We all know things in West LA (particularly near the intersection of the 405 and Pico) can get confusing. You never know exactly where to park, every block looks the same, and what do you mean the Liquid Kitty is a bar and not a strip club? Don Antonio’s? Isn’t that where Spencer Pratt used to bring Heidi before they were Speidi? This is bizarre territory.
You pretty much only come here when you’re meeting someone from Weho (and you live by the beach) and they suggest somewhere “in the middle.” You know full well this area is way closer to you (and so do they), but the 405 is right there, so you get away with it.

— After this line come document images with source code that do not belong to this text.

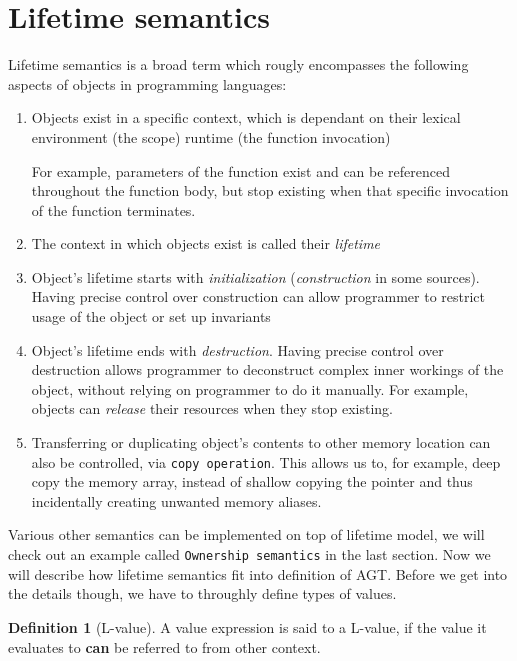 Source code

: \documentclass[times, utf8, diplomski]{fer}
\theoremstyle{definition}
\newtheorem{definition}{Definition}[]
\begin{document}
\section{Lifetime semantics}

Lifetime semantics is a broad term which rougly encompasses the following aspects of objects
in programming languages:

\begin{enumerate}
    \item Objects exist in a specific context, which is dependant on their 
        \subitem lexical environment (the scope)
        \subitem runtime (the function invocation)

        For example, parameters of the function exist and can be referenced throughout the function body,
        but stop existing when that specific invocation of the function terminates. 

    \item The context in which objects exist is called their \textit{lifetime}
    \item Object's lifetime starts with \textit{initialization} (\textit{construction} in some sources).
        \subitem Having precise control over construction can allow programmer
                to restrict usage of the object or set up invariants
    \item Object's lifetime ends with \textit{destruction}.
        Having precise control over destruction allows programmer to
        deconstruct complex inner workings of the object, without relying on programmer to do it manually.
        For example, objects can \textit{release} their resources when they stop existing.
    \item Transferring or duplicating object's contents to other memory location can also be controlled,
        via \texttt{copy operation}. This allows us to, for example, deep copy the memory array, 
        instead of shallow copying the pointer and thus incidentally creating unwanted memory aliases.
\end{enumerate}

Various other semantics can be implemented on top of lifetime model, we will check out an example called
\texttt{Ownership semantics} in the last section. Now we will describe how lifetime semantics fit into
definition of AGT. Before we get into the details though, we have to throughly define types of values.

\begin{definition}[L-value]
A value expression is said to a L-value, 
if the value it evaluates to \textbf{can} be referred to from other context.
\end{definition}
\end{document}
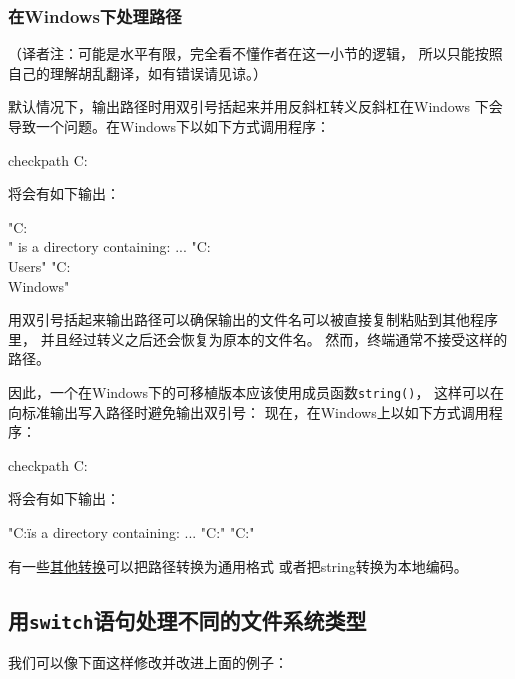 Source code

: \subsubsection{在Windows下处理路径}\label{ch20.1.1.1}
（译者注：可能是水平有限，完全看不懂作者在这一小节的逻辑，
所以只能按照自己的理解胡乱翻译，如有错误请见谅。）

默认情况下，输出路径时用双引号括起来并用反斜杠转义反斜杠在Windows
下会导致一个问题。在Windows下以如下方式调用程序：
\begin{blacklisting}
    checkpath C:\
\end{blacklisting}
将会有如下输出：
\begin{blacklisting}
    "C:\\" is a directory containing:
    ...
    "C:\\Users"
    "C:\\Windows"
\end{blacklisting}
用双引号括起来输出路径可以确保输出的文件名可以被直接复制粘贴到其他程序里，
并且经过转义之后还会恢复为原本的文件名。
然而，终端通常不接受这样的路径。

因此，一个在Windows下的可移植版本应该使用成员函数\texttt{string()}，
这样可以在向标准输出写入路径时避免输出双引号：
现在，在Windows上以如下方式调用程序：
\begin{blacklisting}
    checkpath C:\
\end{blacklisting}
将会有如下输出：
\begin{blacklisting}
    "C:\" is a directory containing:
    ...
    "C:\Users"
    "C:\Windows"
\end{blacklisting}
有一些\hyperref[ch20.3.4]{其他转换}可以把路径转换为通用格式
或者把string转换为本地编码。

\subsection{用\texttt{switch}语句处理不同的文件系统类型}
我们可以像下面这样修改并改进上面的例子：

Now where do you go for said meet-up? That would be Freddy Smalls. While this isn’t the place you bring your parents on a weekend (it gets loud on Friday and Saturday nights), this upscale cocktail bar is the perfect spot for that dinner/drinks you scheduled a month ago with an old colleague/work acquaintance you intended on canceling but never did so now you’re f*cked and have to go. But don’t worry. Freddy Small’s casual nature caters far more to a light bite and drinks situation. Nobody’s getting trapped in a sit-down booth for two hours here.
And unless you (or the annoying acquaintance/colleague you’re meeting) are picky eaters, you’ll find something to eat as well. The menu isn’t large but has everything from big Italian sandwiches to the obvious fried brussel sprouts. And those cocktails? Excellent. So if you’re trying to impress with fancy drinks (who isn’t?), this is your spot.
All in all, Freddy Smalls isn’t a place you go out of your way for, but it’s a good middleground and your special spot to finally start scratching off those lingering business meetings. And there shouldn’t anything confusing about that in this town.
Pretty generic chicken parmesan but decent nonetheless.
This was our favorite item on the menu. We suggest asking for extra horseradish if you need those sinuses good and cleared.
If we hear “their brussel sprouts are so amazing” about anywhere again, we’re going to lose it. Yes, these are good, mainly because they’re fried and served with goat cheese. Do they basically taste like every other place in LA that serves brussel sprouts? Yes.
Ugh. We actually hated these and didn’t realize it was possible to hate any sort of fried potato. Bland and rock-like. Skip these and get yourself an extra order of the brussels.